Available records:
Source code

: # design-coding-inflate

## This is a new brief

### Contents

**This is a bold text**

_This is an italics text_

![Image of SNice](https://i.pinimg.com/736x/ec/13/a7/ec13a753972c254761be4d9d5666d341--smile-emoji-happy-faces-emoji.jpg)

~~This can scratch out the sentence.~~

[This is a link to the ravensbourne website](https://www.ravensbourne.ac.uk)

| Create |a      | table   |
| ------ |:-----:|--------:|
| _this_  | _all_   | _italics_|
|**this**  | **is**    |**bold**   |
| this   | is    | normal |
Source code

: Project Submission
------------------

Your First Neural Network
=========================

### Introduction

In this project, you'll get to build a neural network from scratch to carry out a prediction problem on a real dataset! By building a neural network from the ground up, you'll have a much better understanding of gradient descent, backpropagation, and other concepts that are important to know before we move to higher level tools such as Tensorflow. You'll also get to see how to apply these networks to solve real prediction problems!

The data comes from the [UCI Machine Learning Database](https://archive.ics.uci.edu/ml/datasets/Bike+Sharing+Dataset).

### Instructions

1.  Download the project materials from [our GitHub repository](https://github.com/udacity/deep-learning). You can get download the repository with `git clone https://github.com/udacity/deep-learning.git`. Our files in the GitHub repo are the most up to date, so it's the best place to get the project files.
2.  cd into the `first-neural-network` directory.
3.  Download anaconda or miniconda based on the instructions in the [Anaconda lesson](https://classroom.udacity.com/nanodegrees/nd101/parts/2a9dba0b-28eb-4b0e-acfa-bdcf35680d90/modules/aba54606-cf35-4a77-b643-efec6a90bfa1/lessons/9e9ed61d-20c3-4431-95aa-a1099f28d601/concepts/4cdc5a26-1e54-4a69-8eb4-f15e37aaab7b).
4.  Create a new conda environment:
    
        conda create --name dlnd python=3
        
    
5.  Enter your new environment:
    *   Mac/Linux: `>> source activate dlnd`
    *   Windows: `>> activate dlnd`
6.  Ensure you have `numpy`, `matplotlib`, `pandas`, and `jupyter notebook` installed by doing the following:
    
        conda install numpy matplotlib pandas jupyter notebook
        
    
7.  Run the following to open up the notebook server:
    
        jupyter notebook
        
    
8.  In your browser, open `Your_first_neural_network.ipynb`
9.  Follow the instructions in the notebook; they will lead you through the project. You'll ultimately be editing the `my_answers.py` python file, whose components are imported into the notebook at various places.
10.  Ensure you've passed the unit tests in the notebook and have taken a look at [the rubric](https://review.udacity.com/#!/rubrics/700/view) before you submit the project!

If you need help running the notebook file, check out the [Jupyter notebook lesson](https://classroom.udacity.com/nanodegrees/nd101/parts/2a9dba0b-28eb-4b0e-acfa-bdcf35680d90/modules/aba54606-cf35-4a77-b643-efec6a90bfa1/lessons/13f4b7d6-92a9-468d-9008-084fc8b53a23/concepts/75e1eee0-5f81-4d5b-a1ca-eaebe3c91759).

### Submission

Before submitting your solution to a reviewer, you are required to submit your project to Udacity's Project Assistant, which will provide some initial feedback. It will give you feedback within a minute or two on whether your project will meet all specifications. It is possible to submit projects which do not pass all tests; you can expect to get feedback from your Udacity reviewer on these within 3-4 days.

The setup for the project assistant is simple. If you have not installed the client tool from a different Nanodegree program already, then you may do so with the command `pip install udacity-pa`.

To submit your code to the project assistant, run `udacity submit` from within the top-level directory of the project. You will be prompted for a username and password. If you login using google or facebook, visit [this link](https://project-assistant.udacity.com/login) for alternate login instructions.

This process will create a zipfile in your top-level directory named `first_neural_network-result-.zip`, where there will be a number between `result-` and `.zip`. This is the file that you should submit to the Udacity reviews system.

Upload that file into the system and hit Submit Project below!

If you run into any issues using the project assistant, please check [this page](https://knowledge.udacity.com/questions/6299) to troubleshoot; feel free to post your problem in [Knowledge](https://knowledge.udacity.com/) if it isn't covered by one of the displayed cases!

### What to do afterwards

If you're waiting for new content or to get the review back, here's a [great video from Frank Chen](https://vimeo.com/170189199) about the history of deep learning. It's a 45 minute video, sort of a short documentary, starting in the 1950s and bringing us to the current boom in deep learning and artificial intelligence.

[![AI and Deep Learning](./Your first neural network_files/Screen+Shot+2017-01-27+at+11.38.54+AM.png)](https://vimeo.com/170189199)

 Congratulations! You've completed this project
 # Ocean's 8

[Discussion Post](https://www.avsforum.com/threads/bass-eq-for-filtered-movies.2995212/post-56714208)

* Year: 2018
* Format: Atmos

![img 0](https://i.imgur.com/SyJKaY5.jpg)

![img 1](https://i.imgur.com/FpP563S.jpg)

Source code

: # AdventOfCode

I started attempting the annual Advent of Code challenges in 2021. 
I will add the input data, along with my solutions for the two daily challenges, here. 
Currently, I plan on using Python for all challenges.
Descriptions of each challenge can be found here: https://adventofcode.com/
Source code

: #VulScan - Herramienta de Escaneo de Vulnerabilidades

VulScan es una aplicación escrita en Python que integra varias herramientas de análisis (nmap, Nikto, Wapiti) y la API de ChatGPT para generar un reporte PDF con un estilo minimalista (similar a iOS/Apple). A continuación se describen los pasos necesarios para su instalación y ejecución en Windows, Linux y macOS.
==
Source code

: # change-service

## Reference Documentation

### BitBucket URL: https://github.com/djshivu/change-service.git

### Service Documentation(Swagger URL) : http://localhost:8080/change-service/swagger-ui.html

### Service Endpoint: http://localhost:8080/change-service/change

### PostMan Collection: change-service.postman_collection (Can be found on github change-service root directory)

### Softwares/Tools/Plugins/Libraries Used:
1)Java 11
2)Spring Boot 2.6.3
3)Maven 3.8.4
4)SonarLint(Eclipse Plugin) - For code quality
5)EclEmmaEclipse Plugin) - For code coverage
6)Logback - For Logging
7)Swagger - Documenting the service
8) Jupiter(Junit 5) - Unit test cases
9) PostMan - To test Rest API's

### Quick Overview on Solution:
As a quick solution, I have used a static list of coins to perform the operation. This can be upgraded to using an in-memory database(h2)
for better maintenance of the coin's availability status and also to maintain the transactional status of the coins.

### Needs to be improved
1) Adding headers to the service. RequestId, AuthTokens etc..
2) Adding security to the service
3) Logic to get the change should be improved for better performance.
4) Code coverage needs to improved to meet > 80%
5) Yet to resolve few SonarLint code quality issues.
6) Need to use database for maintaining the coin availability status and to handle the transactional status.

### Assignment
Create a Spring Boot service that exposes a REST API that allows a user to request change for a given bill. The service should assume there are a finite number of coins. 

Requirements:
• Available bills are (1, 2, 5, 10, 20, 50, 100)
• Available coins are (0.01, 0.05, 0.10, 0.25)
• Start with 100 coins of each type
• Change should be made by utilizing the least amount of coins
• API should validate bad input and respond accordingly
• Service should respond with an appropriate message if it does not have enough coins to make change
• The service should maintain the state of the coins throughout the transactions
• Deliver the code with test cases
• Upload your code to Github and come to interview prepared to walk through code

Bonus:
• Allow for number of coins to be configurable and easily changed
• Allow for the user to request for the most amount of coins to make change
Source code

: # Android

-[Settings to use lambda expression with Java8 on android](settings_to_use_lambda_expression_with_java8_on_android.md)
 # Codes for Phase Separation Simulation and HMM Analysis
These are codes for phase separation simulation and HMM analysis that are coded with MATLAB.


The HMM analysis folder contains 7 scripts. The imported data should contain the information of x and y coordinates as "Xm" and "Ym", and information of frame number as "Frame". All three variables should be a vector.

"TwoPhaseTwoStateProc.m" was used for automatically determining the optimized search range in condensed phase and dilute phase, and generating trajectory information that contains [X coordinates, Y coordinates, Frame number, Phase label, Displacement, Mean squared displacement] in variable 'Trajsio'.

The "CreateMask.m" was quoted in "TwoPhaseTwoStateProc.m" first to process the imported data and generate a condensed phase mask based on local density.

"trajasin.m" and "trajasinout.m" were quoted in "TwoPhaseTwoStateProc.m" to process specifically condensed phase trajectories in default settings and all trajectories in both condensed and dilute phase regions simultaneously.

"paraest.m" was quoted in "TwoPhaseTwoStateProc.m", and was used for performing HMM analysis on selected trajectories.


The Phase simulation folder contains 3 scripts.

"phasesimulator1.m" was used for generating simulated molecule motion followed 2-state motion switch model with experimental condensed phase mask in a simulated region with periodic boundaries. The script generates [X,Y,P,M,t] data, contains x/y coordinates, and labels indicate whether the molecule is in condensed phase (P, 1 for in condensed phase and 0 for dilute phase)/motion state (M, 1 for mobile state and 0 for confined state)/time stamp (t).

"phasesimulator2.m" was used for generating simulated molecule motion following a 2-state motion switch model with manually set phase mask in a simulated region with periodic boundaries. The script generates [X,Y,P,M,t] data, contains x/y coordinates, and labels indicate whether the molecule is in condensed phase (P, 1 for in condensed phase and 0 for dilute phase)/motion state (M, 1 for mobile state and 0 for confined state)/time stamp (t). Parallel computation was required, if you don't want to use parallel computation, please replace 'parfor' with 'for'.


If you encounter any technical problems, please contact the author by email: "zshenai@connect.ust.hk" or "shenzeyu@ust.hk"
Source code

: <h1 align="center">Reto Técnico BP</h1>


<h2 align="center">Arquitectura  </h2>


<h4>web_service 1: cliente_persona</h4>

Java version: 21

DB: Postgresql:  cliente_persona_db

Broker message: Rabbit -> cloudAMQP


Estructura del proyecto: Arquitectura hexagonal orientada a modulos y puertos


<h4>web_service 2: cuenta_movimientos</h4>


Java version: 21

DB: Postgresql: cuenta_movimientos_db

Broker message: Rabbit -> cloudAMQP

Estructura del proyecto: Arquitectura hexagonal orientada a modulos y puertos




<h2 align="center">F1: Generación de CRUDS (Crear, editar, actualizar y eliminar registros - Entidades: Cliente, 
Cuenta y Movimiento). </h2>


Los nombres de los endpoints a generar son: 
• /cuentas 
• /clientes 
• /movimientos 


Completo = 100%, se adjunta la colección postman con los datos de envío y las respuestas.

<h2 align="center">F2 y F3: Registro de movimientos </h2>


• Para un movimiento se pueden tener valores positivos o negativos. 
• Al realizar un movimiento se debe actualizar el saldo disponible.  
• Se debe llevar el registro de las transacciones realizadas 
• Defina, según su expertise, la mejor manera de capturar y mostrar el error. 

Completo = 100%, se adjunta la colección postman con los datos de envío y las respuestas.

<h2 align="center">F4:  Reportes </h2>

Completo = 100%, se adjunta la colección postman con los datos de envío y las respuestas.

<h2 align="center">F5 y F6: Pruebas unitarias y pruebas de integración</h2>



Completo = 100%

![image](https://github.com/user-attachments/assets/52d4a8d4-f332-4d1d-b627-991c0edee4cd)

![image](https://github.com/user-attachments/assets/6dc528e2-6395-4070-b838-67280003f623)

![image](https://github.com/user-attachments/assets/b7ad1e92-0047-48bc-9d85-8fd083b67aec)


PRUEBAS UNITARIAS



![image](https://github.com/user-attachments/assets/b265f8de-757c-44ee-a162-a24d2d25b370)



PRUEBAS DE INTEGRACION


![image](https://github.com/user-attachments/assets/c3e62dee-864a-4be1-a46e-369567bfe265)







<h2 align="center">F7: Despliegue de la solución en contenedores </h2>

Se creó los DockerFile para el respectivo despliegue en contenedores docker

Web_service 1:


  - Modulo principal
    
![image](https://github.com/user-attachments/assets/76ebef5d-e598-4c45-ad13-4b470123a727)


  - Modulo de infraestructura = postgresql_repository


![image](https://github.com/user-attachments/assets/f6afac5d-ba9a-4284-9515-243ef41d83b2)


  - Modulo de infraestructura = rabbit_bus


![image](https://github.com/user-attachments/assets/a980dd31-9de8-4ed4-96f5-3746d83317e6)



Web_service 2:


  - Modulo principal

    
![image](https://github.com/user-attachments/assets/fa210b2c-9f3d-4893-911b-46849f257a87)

Task instructions: Your task is to return each line of the data above that contains the string "installed".

Output of the task:
6.  Ensure you have `numpy`, `matplotlib`, `pandas`, and `jupyter notebook` installed by doing the following:
The setup for the project assistant is simple. If you have not installed the client tool from a different Nanodegree program already, then you may do so with the command `pip install udacity-pa`.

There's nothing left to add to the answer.